Contagiado de semejante optimismo me brinqué siete asientos al frente y aceleré mis plegarias esperando que el extraterrestre con el que me tocara luchar estuviera mal programado o fuera de plano un pendejo en el pugilismo. La lluvia arreció y durante setenta y dos minutos, quienes estuvimos estacionados en el periférico norte, por fin logramos entender esa frase que dice “la virgen lava pañales” de un conocido villancico.
Cuando el temporal amainó recibí una serie de llamadas que me avisaban la postergación o suspensión de las citas que tenía programadas para esa tarde. Maldije mi suerte y pensé que lo mejor hubiera sido quedarme en casa. Para rematar, Lorena, una musa de la cual les hablare en una mejor ocasión, me presionaba para llegar a la cita pactada considerando que ella ya se encontraba en el lugar acordado, mojada hasta las nalgas. Maldita sea. Tomé la decisión de bajarme del camión y correr como en su momento lo hiciera el indio Juan Diego pero apenas pude avanzar unos metros cuando me topé con un montón de gente que al verme llegar me miraron como se ve a un pobre pendejo: el periférico a la altura de Lomas Verdes, a un costado del hospital de traumatología, estaba convertido en una laguna que sólo podía atravesarse si uno llevaba en su portafolios una lancha inflable. Me resigné.

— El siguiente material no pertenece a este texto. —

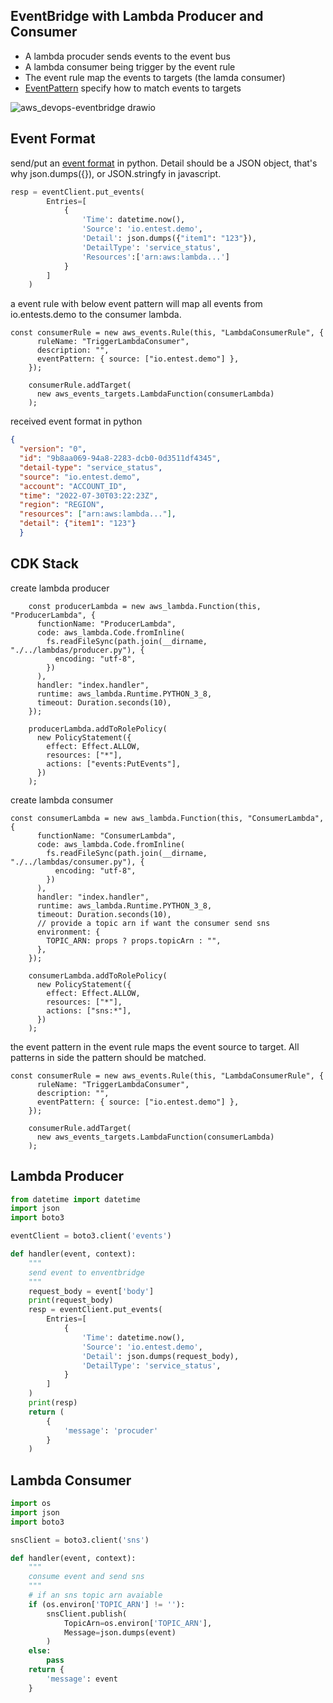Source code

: ## EventBridge with Lambda Producer and Consumer 
  - A lambda procuder sends events to the event bus 
  - A lambda consumer being trigger by the event rule 
  - The event rule map the events to targets (the lamda consumer)
  - [EventPattern](https://docs.aws.amazon.com/eventbridge/latest/userguide/eb-event-patterns.html) specify how to match events to targets
  
  
  ![aws_devops-eventbridge drawio](https://user-images.githubusercontent.com/20411077/181875385-8b079326-d9a6-4e59-bb92-478b98a29d16.png)


## Event Format 
send/put an [event format](https://docs.aws.amazon.com/eventbridge/latest/userguide/eb-events.html) in python. Detail should be a JSON object, that's why json.dumps({}), or JSON.stringfy in javascript. 
```py
resp = eventClient.put_events(
        Entries=[
            {
                'Time': datetime.now(),
                'Source': 'io.entest.demo',
                'Detail': json.dumps({"item1": "123"}),
                'DetailType': 'service_status',
                'Resources':['arn:aws:lambda...']
            }
        ]
    )

```


a event rule with below event pattern will map all events from io.entests.demo to the consumer lambda.
```tsx
const consumerRule = new aws_events.Rule(this, "LambdaConsumerRule", {
      ruleName: "TriggerLambdaConsumer",
      description: "",
      eventPattern: { source: ["io.entest.demo"] },
    });

    consumerRule.addTarget(
      new aws_events_targets.LambdaFunction(consumerLambda)
    );
```

received event format in python 
```json 
{
  "version": "0", 
  "id": "9b8aa069-94a8-2283-dcb0-0d3511df4345", 
  "detail-type": "service_status", 
  "source": "io.entest.demo", 
  "account": "ACCOUNT_ID", 
  "time": "2022-07-30T03:22:23Z", 
  "region": "REGION", 
  "resources": ["arn:aws:lambda..."], 
  "detail": {"item1": "123"}
  }
```

## CDK Stack 
create lambda producer  
```tsx
    const producerLambda = new aws_lambda.Function(this, "ProducerLambda", {
      functionName: "ProducerLambda",
      code: aws_lambda.Code.fromInline(
        fs.readFileSync(path.join(__dirname, "./../lambdas/producer.py"), {
          encoding: "utf-8",
        })
      ),
      handler: "index.handler",
      runtime: aws_lambda.Runtime.PYTHON_3_8,
      timeout: Duration.seconds(10),
    });

    producerLambda.addToRolePolicy(
      new PolicyStatement({
        effect: Effect.ALLOW,
        resources: ["*"],
        actions: ["events:PutEvents"],
      })
    );
```

create lambda consumer
```tsx
const consumerLambda = new aws_lambda.Function(this, "ConsumerLambda", {
      functionName: "ConsumerLambda",
      code: aws_lambda.Code.fromInline(
        fs.readFileSync(path.join(__dirname, "./../lambdas/consumer.py"), {
          encoding: "utf-8",
        })
      ),
      handler: "index.handler",
      runtime: aws_lambda.Runtime.PYTHON_3_8,
      timeout: Duration.seconds(10),
      // provide a topic arn if want the consumer send sns
      environment: {
        TOPIC_ARN: props ? props.topicArn : "",
      },
    });

    consumerLambda.addToRolePolicy(
      new PolicyStatement({
        effect: Effect.ALLOW,
        resources: ["*"],
        actions: ["sns:*"],
      })
    );
```

the event pattern in the event rule maps the event source to target. All patterns in side the pattern should be matched. 
```tsx
const consumerRule = new aws_events.Rule(this, "LambdaConsumerRule", {
      ruleName: "TriggerLambdaConsumer",
      description: "",
      eventPattern: { source: ["io.entest.demo"] },
    });

    consumerRule.addTarget(
      new aws_events_targets.LambdaFunction(consumerLambda)
    );
```

## Lambda Producer 
```py
from datetime import datetime
import json
import boto3

eventClient = boto3.client('events')

def handler(event, context):
    """
    send event to enventbridge 
    """
    request_body = event['body']
    print(request_body)
    resp = eventClient.put_events(
        Entries=[
            {
                'Time': datetime.now(),
                'Source': 'io.entest.demo',
                'Detail': json.dumps(request_body),
                'DetailType': 'service_status',
            }
        ]
    )
    print(resp)
    return (
        {
            'message': 'procuder'
        }
    )
```

## Lambda Consumer 

```py
import os
import json
import boto3

snsClient = boto3.client('sns')

def handler(event, context):
    """
    consume event and send sns
    """
    # if an sns topic arn avaiable
    if (os.environ['TOPIC_ARN'] != ''):
        snsClient.publish(
            TopicArn=os.environ['TOPIC_ARN'],
            Message=json.dumps(event)
        )
    else:
        pass
    return {
        'message': event
    }

```
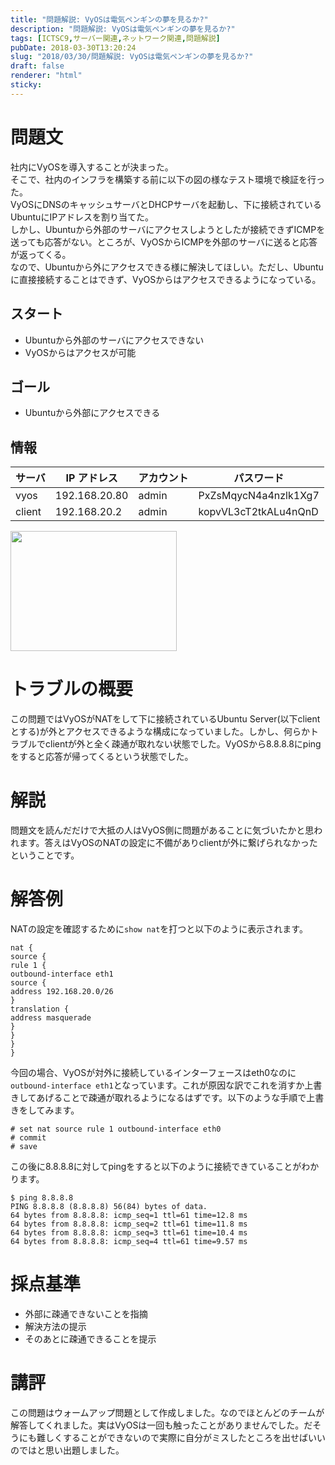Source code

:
 ```yaml
---
title: "問題解説: VyOSは電気ペンギンの夢を見るか?"
description: "問題解説: VyOSは電気ペンギンの夢を見るか?"
tags: [ICTSC9,サーバー関連,ネットワーク関連,問題解説]
pubDate: 2018-03-30T13:20:24
slug: "2018/03/30/問題解説: VyOSは電気ペンギンの夢を見るか?"
draft: false
renderer: "html"
sticky: 
---
```


<h1>問題文</h1>
<p>社内にVyOSを導入することが決まった。<br />
そこで、社内のインフラを構築する前に以下の図の様なテスト環境で検証を行った。<br />
VyOSにDNSのキャッシュサーバとDHCPサーバを起動し、下に接続されているUbuntuにIPアドレスを割り当てた。<br />
しかし、Ubuntuから外部のサーバにアクセスしようとしたが接続できずICMPを送っても応答がない。ところが、VyOSからICMPを外部のサーバに送ると応答が返ってくる。<br />
なので、Ubuntuから外にアクセスできる様に解決してほしい。ただし、Ubuntuに直接接続することはできず、VyOSからはアクセスできるようになっている。</p>
<h2>スタート</h2>
<ul>
<li>Ubuntuから外部のサーバにアクセスできない</li>
<li>VyOSからはアクセスが可能</li>
</ul>
<h2>ゴール</h2>
<ul>
<li>Ubuntuから外部にアクセスできる</li>
</ul>
<h2>情報</h2>
<table>
<thead>
<tr>
<th>サーバ</th>
<th>IP アドレス</th>
<th>アカウント</th>
<th>パスワード</th>
</tr>
</thead>
<tbody>
<tr>
<td>vyos</td>
<td>192.168.20.80</td>
<td>admin</td>
<td>PxZsMqycN4a4nzlk1Xg7</td>
</tr>
<tr>
<td>client</td>
<td>192.168.20.2</td>
<td>admin</td>
<td>kopvVL3cT2tkALu4nQnD</td>
</tr>
</tbody>
</table>
<p><img decoding="async" loading="lazy" class="attachment-266x266 size-266x266" src="/images/wp/2018/03/dde761f225fa3344594addb83dec62a3.png.webp" alt="" width="266" height="192" /></p>
<h1>トラブルの概要</h1>
<p>この問題ではVyOSがNATをして下に接続されているUbuntu Server(以下clientとする)が外とアクセスできるような構成になっていました。しかし、何らかトラブルでclientが外と全く疎通が取れない状態でした。VyOSから8.8.8.8にpingをすると応答が帰ってくるという状態でした。</p>
<h1>解説</h1>
<p>問題文を読んだだけで大抵の人はVyOS側に問題があることに気づいたかと思われます。答えはVyOSのNATの設定に不備がありclientが外に繋げられなかったということです。</p>
<h1>解答例</h1>
<p>NATの設定を確認するために<code>show nat</code>を打つと以下のように表示されます。</p>
<pre class="brush: plain; title: ; title: ; notranslate" title=""><code>nat {
source {
rule 1 {
outbound-interface eth1
source {
address 192.168.20.0/26
}
translation {
address masquerade
}
}
}
}</code></pre>
<p>今回の場合、VyOSが対外に接続しているインターフェースはeth0なのに<code>outbound-interface eth1</code>となっています。これが原因な訳でこれを消すか上書きしてあげることで疎通が取れるようになるはずです。以下のような手順で上書きをしてみます。</p>
<pre class="brush: plain; title: ; title: ; notranslate" title=""><code># set nat source rule 1 outbound-interface eth0
# commit
# save</code></pre>
<p>この後に8.8.8.8に対してpingをすると以下のように接続できていることがわかります。</p>
<pre class="brush: plain; title: ; title: ; notranslate" title=""><code>$ ping 8.8.8.8
PING 8.8.8.8 (8.8.8.8) 56(84) bytes of data.
64 bytes from 8.8.8.8: icmp_seq=1 ttl=61 time=12.8 ms
64 bytes from 8.8.8.8: icmp_seq=2 ttl=61 time=11.8 ms
64 bytes from 8.8.8.8: icmp_seq=3 ttl=61 time=10.4 ms
64 bytes from 8.8.8.8: icmp_seq=4 ttl=61 time=9.57 ms</code></pre>
<h1>採点基準</h1>
<ul>
<li>外部に疎通できないことを指摘</li>
<li>解決方法の提示</li>
<li>そのあとに疎通できることを提示</li>
</ul>
<h1>講評</h1>
<p>この問題はウォームアップ問題として作成しました。なのでほとんどのチームが解答してくれました。実はVyOSは一回も触ったことがありませんでした。だそうにも難しくすることができないので実際に自分がミスしたところを出せばいいのではと思い出題しました。</p>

Decidido a mandar todo al carajo, tomé la sabia providencia de regresar a mi casita decidido a no volver a ver noticieros e inventar un buen pretexto para justificar mi no llegada al trabajo y planear una estrategia de convencimiento que deje satisfecha a Lorena luego de que la dejé tomando café en un Vips hasta las ocho de la noche.
Espero que este texto no sea leído por ella. Tantán.